How to prepare seaweed for commercial biomass production?

The Spanish scientists from the University of Alicante have developed a novel algae removal and treatment system that turns algae such as seaweed into a biomass. The process itself includes several stages of washing, drying and compacting without leaving the beach thus making it cheaper, more efficient and more environmentally friendly than the currently used procedures.

It has been stated that this process allows up to an „80 percent of the weight and volume currently removed would stay on the beaches, as now with the seaweed water and sand are also sent to rubbish tips or treatment plants.“ This, of course, amounts to considerable savings on transportation.

The main principle of this novel system is based on a moving platform with wheels with three installed hoppers. The first hopper receives shovelfuls of wet seaweed with sand attached. Seawater is pumped in and poured back into the sea dragging the sand with it. The next hopper is responsible for water purification with a solar-powered device that washes most of the salt from the algae, while in the third hopper algae gets dried with air heated by solar energy.

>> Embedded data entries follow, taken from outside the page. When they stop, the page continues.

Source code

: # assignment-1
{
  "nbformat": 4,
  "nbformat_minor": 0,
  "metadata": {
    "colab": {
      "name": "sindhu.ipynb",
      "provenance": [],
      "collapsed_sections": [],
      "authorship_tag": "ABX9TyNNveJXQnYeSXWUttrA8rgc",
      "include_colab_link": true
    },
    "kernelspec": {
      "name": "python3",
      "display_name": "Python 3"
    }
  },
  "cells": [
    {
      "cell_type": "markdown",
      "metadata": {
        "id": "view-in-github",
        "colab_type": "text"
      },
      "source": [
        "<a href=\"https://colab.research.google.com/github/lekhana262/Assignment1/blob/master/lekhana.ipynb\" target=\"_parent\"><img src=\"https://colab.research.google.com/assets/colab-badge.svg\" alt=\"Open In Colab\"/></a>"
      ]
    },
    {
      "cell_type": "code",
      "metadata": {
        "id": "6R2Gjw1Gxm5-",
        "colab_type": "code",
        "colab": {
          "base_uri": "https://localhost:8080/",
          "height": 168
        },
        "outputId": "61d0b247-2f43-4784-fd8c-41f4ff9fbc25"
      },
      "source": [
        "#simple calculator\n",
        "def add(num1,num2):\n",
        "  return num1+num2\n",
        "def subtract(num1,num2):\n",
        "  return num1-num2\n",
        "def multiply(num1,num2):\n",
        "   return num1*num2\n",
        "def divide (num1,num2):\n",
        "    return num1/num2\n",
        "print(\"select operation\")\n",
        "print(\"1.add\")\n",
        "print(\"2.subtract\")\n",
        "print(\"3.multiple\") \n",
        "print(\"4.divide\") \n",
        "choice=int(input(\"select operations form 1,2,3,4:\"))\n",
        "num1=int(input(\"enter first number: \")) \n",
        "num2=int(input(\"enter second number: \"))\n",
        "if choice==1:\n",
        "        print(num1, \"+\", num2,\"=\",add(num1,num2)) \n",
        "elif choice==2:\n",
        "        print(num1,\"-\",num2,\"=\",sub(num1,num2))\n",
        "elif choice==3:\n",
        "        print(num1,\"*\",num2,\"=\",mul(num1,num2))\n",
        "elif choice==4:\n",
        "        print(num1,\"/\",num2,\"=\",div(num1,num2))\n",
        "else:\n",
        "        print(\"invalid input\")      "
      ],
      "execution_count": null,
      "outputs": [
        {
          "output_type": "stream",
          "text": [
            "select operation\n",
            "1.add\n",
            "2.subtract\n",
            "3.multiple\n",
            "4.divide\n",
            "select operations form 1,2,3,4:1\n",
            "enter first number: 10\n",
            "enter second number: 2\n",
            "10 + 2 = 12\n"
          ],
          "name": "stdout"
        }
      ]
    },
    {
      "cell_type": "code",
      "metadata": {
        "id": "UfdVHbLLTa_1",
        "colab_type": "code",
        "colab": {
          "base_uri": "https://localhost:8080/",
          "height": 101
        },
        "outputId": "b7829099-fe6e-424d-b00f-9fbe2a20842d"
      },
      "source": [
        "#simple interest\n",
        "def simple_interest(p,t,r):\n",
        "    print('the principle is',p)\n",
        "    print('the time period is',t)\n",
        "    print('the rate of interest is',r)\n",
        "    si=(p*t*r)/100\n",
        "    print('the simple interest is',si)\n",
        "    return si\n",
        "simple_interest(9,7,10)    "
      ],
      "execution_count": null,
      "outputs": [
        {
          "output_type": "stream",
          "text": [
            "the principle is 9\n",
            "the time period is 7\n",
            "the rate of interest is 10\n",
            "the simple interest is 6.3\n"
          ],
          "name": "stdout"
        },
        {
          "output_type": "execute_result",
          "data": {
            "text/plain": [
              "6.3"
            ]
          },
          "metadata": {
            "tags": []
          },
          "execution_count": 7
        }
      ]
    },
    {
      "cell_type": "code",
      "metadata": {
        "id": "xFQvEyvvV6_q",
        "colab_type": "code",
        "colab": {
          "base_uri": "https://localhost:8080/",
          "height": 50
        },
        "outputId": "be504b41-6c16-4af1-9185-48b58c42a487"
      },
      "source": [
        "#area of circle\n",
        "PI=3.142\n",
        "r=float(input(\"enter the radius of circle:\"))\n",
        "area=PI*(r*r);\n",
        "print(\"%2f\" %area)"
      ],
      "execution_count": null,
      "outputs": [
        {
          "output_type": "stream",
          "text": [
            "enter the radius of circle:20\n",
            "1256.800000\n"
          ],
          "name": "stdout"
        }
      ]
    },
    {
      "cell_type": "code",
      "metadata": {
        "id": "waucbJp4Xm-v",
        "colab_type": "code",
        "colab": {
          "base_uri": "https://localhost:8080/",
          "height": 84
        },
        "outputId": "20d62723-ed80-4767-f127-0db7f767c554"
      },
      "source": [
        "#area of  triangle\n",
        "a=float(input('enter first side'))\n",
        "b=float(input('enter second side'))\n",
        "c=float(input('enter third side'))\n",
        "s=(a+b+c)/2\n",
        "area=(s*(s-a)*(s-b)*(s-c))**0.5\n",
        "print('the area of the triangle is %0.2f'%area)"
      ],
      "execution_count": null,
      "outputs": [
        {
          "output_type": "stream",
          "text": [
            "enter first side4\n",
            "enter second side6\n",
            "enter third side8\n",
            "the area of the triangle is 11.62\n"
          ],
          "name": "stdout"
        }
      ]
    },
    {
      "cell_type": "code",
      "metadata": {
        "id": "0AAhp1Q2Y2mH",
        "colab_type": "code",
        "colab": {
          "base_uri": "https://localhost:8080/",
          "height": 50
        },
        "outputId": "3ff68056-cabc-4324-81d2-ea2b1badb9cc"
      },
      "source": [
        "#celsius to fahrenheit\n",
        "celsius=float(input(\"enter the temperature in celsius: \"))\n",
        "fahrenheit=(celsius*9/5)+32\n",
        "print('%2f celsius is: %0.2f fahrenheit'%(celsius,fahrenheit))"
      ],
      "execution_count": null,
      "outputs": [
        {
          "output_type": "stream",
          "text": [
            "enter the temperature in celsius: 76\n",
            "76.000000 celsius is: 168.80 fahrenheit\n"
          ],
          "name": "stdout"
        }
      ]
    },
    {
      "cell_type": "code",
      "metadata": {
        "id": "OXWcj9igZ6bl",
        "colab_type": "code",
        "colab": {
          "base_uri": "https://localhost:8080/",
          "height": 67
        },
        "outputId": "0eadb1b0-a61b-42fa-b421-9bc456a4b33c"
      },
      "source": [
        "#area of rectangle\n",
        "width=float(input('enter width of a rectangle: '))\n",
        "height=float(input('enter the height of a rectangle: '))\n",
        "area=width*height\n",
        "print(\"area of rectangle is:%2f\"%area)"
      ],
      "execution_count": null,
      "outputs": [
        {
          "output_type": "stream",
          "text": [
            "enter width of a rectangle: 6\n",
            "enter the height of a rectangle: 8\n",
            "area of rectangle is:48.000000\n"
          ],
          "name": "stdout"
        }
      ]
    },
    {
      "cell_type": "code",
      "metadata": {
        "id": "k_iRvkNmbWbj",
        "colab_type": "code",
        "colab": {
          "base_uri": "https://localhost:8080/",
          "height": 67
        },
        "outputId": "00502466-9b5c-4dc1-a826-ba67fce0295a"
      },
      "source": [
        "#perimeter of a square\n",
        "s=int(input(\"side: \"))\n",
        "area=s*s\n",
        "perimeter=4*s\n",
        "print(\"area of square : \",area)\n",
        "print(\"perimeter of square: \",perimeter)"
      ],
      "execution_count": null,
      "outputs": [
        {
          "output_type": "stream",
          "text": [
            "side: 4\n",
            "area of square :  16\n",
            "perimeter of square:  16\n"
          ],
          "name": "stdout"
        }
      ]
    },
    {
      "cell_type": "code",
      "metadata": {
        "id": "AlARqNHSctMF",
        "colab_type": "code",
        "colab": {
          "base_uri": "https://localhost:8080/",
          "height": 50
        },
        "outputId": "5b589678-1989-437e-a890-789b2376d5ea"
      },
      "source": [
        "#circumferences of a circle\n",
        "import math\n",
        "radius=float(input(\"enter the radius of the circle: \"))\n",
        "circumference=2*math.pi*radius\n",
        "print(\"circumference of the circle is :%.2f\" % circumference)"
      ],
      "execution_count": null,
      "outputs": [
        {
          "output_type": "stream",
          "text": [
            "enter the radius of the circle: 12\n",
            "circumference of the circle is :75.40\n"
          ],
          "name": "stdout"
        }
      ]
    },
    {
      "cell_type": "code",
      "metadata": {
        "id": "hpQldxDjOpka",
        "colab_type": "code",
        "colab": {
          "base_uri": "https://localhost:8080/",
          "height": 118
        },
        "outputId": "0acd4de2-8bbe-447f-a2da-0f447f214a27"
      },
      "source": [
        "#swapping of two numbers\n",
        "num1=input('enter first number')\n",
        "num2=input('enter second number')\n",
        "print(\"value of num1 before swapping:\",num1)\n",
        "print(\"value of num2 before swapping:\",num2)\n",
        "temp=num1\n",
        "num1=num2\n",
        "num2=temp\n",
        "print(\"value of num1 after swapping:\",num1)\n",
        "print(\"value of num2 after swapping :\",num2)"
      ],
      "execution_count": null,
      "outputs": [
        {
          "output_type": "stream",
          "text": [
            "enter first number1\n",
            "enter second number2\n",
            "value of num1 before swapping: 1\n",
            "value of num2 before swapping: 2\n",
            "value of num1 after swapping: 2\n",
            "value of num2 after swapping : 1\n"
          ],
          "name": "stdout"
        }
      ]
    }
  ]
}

After this is done, the clean and dry seaweed could be then pressed or converted into bales or pellets, ready to for commercial biofuel production. The additional benefit is that there are no chemical products used in the process.

The currently used method has several significant drawbacks, such as the deterioration of beaches due to the extraction of sand that then has to be replaced, the significant weight of the waste, and the saturation of certain landfills to which it is taken.